Dr Linda de Caestecker, director of public health, said:  “We understand that people who are yet to receive their appointment letter may have concerns and we would like to reassure those in the 65+ age group that they will receive it in the next three to five weeks. The majority of letters for this group have already been sent and for some of our HSCP areas, most people in this age group have already received their vaccination.

“We, like other boards, are using a national immunisation system, which was established for other mass immunisation programmes. We opted for this system so that members of the public would receive an appointment date and time in their letter, rather than simply a request to contact the board to arrange their appointment.

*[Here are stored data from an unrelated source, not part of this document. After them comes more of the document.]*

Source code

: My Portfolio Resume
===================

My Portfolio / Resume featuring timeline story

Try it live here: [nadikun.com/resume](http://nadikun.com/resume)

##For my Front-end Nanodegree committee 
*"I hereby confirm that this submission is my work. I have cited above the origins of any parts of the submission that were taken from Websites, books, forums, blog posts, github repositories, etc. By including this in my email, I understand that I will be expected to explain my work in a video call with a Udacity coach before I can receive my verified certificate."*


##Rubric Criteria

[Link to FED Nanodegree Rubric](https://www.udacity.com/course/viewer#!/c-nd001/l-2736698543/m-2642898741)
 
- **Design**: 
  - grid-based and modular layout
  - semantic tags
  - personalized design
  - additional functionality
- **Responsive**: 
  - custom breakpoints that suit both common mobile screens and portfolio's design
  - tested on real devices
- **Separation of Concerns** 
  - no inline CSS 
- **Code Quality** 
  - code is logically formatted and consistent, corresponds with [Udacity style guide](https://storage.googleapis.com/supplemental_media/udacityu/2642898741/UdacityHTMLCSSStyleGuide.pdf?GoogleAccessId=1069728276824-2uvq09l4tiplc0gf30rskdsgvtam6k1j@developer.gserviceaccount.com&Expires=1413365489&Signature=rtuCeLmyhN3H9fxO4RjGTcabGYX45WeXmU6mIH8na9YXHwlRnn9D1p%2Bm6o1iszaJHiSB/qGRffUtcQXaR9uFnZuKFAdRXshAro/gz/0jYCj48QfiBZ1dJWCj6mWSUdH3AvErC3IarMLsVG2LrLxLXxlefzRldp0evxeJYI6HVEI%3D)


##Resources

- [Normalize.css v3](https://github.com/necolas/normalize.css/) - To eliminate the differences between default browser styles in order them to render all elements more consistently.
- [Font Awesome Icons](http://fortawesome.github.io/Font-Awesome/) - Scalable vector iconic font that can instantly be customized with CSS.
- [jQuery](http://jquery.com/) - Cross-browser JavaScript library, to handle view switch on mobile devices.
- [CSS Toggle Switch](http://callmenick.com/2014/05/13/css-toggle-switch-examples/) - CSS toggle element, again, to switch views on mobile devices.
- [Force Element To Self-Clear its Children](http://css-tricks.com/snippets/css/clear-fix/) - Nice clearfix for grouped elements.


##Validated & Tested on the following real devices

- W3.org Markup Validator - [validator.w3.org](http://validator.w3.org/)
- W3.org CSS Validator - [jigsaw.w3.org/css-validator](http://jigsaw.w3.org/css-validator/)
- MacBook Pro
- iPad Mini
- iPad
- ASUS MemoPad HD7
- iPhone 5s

“We are committed to ensuring that all of those who are eligible will receive their vaccination and I would personally like to provide reassurance to members of the public that they will receive their appointments in the coming weeks. 

“We have already seen thousands of people being vaccinated at our new community vaccination hubs and our team members look forward to welcoming many more in the weeks to come.”

Speaking at yesterday’s briefing, First Minister Nicola Sturgeon said: “The Scottish Government, the health secretary and officials are engaging with health boards on an ongoing basis about the administration of the flu vaccine programme. All health boards are working through that.

“The absolute priority which everybody takes very seriously is to get everybody who is eligible vaccinated as quickly as possible. 

Glasgow Times: FM Nicola Sturgeon FM Nicola Sturgeon

“That’s our priority every year, even more important this year, and, also, there have been some issues raised around Greater Glasgow and Clyde that the priority within that of the order in which people are being vaccinated is appropriate as well.

“We’re engaging on an ongoing basis with health boards to make sure any concerns are being address and any issues properly resolved.”